─── SOURCE RECORDS
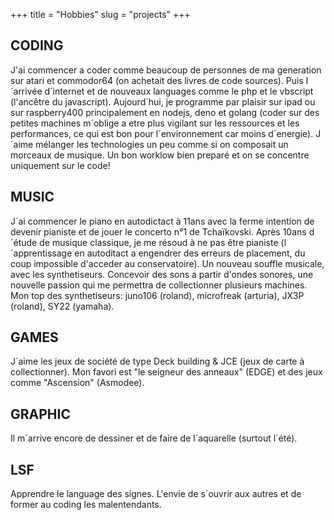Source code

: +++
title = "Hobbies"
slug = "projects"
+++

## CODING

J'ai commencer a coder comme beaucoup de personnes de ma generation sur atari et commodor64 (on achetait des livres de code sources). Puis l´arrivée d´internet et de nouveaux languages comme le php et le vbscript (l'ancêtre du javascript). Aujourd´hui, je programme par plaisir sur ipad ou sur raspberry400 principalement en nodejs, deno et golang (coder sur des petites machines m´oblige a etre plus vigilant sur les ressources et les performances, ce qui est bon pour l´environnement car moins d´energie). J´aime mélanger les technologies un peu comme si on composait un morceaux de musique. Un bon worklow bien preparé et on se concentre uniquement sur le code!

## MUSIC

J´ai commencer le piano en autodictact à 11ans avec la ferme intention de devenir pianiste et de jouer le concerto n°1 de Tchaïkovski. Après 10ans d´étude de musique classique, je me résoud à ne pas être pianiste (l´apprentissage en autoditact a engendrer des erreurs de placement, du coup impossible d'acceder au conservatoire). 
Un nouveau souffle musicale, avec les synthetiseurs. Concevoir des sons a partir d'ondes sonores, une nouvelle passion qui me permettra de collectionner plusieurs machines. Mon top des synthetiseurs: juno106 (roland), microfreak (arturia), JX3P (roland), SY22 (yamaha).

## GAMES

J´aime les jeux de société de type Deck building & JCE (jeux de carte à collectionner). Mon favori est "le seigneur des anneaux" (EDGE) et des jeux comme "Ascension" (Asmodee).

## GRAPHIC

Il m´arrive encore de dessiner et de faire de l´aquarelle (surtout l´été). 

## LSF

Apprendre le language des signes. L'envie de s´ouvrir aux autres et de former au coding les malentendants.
──────
PROBLEM DESCRIPTION:
Your copy should match the records word for word, with the pictures removed.

SOLUTION TO THE PROBLEM:
Source code

: +++
title = "Hobbies"
slug = "projects"
+++

## CODING

J'ai commencer a coder comme beaucoup de personnes de ma generation sur atari et commodor64 (on achetait des livres de code sources). Puis l´arrivée d´internet et de nouveaux languages comme le php et le vbscript (l'ancêtre du javascript). Aujourd´hui, je programme par plaisir sur ipad ou sur raspberry400 principalement en nodejs, deno et golang (coder sur des petites machines m´oblige a etre plus vigilant sur les ressources et les performances, ce qui est bon pour l´environnement car moins d´energie). J´aime mélanger les technologies un peu comme si on composait un morceaux de musique. Un bon worklow bien preparé et on se concentre uniquement sur le code!

## MUSIC

J´ai commencer le piano en autodictact à 11ans avec la ferme intention de devenir pianiste et de jouer le concerto n°1 de Tchaïkovski. Après 10ans d´étude de musique classique, je me résoud à ne pas être pianiste (l´apprentissage en autoditact a engendrer des erreurs de placement, du coup impossible d'acceder au conservatoire). 
Un nouveau souffle musicale, avec les synthetiseurs. Concevoir des sons a partir d'ondes sonores, une nouvelle passion qui me permettra de collectionner plusieurs machines. Mon top des synthetiseurs: juno106 (roland), microfreak (arturia), JX3P (roland), SY22 (yamaha).

## GAMES

J´aime les jeux de société de type Deck building & JCE (jeux de carte à collectionner). Mon favori est "le seigneur des anneaux" (EDGE) et des jeux comme "Ascension" (Asmodee).

## GRAPHIC

Il m´arrive encore de dessiner et de faire de l´aquarelle (surtout l´été). 

## LSF

Apprendre le language des signes. L'envie de s´ouvrir aux autres et de former au coding les malentendants.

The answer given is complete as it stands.